Yさんがその貸家に越してきたのは、春先のことだった。
築年数の古い平屋で、裏には鬱蒼とした山が迫っていた。
大家は「裏山には入らない方がいいですよ」とだけ言ったが、理由は語らなかった。
裏口の窓からは、誰も使っていない細い山道が見えた。
昼間はただの獣道のように見えるが、夜になると様子が変わる。
Yさんがそれに気づいたのは、越してきて三日目の夜だった。
その夜、裏口の窓から外を見たYさんは、山道に沿って青白い光がゆらゆらと浮かんでいるのを見た。
最初は誰かが懐中電灯でも持って歩いているのかと思ったが、光の出どころは人の形をしていなかった。

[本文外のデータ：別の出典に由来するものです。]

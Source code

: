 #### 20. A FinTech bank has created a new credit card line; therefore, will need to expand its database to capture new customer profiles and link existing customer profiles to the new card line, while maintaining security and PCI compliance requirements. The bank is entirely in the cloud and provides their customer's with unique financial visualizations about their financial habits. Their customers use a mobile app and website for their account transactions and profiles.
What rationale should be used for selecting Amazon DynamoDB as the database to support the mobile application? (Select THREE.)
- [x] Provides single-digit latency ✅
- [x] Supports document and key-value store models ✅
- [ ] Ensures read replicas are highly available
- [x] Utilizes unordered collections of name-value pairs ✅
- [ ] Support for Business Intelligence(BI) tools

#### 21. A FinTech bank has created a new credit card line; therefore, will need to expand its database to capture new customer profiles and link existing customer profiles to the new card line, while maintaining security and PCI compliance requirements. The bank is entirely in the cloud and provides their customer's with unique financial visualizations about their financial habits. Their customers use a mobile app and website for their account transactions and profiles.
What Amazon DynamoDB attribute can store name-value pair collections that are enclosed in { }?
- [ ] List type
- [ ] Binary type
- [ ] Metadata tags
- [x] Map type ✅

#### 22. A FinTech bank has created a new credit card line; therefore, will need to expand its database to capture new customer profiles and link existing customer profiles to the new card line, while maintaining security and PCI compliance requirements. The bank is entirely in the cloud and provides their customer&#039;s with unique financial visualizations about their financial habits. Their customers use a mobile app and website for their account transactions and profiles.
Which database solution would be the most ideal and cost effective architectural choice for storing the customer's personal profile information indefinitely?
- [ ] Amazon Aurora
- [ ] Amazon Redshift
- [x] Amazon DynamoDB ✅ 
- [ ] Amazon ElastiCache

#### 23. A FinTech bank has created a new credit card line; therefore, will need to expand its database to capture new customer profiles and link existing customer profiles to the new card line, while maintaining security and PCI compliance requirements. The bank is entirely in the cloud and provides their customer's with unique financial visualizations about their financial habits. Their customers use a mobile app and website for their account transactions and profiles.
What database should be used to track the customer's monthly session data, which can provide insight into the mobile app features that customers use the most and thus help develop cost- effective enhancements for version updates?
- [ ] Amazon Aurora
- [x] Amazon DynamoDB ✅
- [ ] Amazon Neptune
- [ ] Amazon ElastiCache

それは草のようなものが束になって、うねるように動いていた。
風はまったく吹いていない。
それなのに、草の束はまるで意思を持っているかのように、山道を這うように進んでいく。
Yさんはぞくりとした。
その動きは何かを探しているようにも、何かを導いているようにも見えた。
翌日、近所の人にそれとなく聞いてみた。
「あの裏山の道、昔は墓地に通じてたんですよ。今はもう使われてませんけどね」
「草の束?ああ、それ見たことある人いますよ。あれ、誰かが亡くなる前に現れるって…」
Yさんはそれを聞いて背筋が冷たくなった。
その夜も青白い光は現れた。
昨日よりも少し家に近づいているように見えた。
Yさんは窓を閉めカーテンを引いた。だが、光はカーテン越しにもわずかに見えた。
まるで家の中を覗いているかのように。
三日目の夜、光は裏口のすぐそばまで来ていた。
草の束は、うねるようにして玄関の方へと回り込んでいく。
Yさんは恐怖に駆られ、部屋の電気をすべてつけたところ、その光は消えてしまった。
その夜、Yさんは夢を見た。
夢の中で裏山の道を歩いていた。
足元には草の束が絡みつき、引きずられるように山の奥へと進んでいく。
裏口の窓は開いており、山道には草が一筋、うねるように伸びていたという。
次の日、このままでは何かよくな事がおきるかもしれないと思ったYさんは、大家さんに事情を話、別の家が見つかるまでホテルに泊まり、その後急いで別の家に引っ越したそうだ。